Task prompt: Copy every line of the records that includes the word "roots".

Task inputs:

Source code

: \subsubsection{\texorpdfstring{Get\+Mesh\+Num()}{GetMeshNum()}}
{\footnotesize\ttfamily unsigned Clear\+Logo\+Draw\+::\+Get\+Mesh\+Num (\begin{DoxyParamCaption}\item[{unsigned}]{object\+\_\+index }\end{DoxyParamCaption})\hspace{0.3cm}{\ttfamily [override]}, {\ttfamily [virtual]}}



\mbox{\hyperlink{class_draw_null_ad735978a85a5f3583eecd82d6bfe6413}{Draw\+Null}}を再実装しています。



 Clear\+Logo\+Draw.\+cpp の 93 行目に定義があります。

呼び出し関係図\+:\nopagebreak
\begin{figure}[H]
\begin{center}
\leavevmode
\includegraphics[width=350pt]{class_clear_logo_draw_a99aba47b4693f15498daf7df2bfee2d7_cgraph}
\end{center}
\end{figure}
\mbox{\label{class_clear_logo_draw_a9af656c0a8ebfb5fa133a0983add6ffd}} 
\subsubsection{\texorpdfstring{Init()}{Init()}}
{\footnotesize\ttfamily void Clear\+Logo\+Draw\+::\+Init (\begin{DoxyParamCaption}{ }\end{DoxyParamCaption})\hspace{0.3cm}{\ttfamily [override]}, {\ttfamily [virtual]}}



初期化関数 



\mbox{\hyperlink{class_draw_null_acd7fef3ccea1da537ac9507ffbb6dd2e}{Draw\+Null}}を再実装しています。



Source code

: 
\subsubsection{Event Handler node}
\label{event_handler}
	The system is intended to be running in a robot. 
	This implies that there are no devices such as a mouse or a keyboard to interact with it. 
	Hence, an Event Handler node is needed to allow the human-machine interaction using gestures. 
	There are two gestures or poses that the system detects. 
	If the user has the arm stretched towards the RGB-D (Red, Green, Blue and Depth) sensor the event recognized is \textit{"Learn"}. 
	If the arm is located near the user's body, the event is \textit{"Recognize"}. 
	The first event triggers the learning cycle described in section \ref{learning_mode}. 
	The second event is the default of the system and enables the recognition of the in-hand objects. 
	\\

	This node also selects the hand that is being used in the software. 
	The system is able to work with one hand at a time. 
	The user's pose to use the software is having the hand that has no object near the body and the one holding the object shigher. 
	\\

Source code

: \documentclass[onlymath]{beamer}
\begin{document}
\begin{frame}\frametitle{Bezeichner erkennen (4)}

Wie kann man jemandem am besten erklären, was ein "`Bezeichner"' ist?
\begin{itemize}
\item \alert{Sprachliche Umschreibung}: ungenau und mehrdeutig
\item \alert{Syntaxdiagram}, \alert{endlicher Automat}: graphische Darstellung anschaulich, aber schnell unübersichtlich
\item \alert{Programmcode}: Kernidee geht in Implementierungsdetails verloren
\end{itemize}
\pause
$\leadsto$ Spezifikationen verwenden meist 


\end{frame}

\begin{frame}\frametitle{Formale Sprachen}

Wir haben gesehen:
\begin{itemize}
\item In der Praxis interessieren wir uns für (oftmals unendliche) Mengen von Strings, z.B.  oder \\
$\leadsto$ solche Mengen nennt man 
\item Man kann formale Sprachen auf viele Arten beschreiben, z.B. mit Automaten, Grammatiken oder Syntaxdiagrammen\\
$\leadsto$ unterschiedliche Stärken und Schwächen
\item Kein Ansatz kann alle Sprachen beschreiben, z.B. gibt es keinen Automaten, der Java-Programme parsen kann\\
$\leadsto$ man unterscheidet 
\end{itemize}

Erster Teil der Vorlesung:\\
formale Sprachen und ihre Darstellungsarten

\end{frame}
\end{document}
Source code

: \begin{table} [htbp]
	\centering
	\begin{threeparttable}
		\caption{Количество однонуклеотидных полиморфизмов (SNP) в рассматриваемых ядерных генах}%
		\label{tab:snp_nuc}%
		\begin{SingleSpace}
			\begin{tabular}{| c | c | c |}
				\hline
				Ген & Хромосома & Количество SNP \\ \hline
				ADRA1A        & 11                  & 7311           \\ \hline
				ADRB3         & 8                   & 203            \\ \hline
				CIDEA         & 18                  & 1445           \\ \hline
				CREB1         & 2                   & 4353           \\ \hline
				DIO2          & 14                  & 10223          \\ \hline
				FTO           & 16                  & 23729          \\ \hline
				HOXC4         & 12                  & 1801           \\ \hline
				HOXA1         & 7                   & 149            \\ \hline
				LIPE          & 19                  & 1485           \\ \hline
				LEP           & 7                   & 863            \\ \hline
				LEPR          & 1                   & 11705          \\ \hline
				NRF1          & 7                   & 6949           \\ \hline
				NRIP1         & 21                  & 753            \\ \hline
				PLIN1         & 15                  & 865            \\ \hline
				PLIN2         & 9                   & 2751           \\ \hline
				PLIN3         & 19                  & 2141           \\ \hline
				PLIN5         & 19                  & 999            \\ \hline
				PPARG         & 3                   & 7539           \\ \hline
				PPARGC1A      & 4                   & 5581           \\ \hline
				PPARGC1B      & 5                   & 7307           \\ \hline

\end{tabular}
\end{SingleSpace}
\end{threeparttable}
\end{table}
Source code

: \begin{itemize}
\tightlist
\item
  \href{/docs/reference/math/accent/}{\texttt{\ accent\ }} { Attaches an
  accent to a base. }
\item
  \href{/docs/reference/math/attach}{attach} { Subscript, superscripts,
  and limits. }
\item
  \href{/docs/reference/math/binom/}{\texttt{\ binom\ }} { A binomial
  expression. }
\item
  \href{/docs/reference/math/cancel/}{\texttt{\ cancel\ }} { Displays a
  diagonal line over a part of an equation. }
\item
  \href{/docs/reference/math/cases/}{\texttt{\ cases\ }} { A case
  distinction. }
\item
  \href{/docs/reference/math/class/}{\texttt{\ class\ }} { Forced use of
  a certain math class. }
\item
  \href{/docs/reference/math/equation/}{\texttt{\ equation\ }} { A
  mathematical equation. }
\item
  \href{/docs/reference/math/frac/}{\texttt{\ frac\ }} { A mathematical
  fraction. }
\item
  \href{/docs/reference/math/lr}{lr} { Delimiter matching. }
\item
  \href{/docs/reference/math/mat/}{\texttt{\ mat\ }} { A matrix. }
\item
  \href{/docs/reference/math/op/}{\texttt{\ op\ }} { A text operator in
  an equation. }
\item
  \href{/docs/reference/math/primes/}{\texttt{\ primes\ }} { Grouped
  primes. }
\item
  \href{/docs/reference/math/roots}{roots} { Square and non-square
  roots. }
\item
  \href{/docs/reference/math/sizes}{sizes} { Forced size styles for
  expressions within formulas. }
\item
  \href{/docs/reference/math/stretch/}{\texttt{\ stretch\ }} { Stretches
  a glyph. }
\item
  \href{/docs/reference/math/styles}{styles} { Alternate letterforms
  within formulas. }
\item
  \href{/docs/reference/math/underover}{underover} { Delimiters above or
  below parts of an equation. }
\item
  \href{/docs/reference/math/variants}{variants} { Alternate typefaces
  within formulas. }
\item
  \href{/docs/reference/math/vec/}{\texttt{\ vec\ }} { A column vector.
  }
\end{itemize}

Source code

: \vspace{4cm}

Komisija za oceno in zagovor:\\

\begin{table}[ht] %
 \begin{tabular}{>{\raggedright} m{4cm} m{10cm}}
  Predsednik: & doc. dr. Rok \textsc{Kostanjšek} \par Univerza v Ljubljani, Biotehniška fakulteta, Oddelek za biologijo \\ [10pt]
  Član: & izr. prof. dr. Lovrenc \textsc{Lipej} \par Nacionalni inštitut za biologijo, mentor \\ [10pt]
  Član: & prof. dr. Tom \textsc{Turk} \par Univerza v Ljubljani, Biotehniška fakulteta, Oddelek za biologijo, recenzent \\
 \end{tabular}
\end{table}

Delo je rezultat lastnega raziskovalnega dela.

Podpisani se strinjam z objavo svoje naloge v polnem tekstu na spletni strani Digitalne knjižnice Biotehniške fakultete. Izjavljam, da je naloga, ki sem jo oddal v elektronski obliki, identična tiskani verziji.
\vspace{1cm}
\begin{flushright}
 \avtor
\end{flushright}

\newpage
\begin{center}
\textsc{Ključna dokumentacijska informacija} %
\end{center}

Worked solution:
  \href{/docs/reference/math/roots}{roots} { Square and non-square
  roots. }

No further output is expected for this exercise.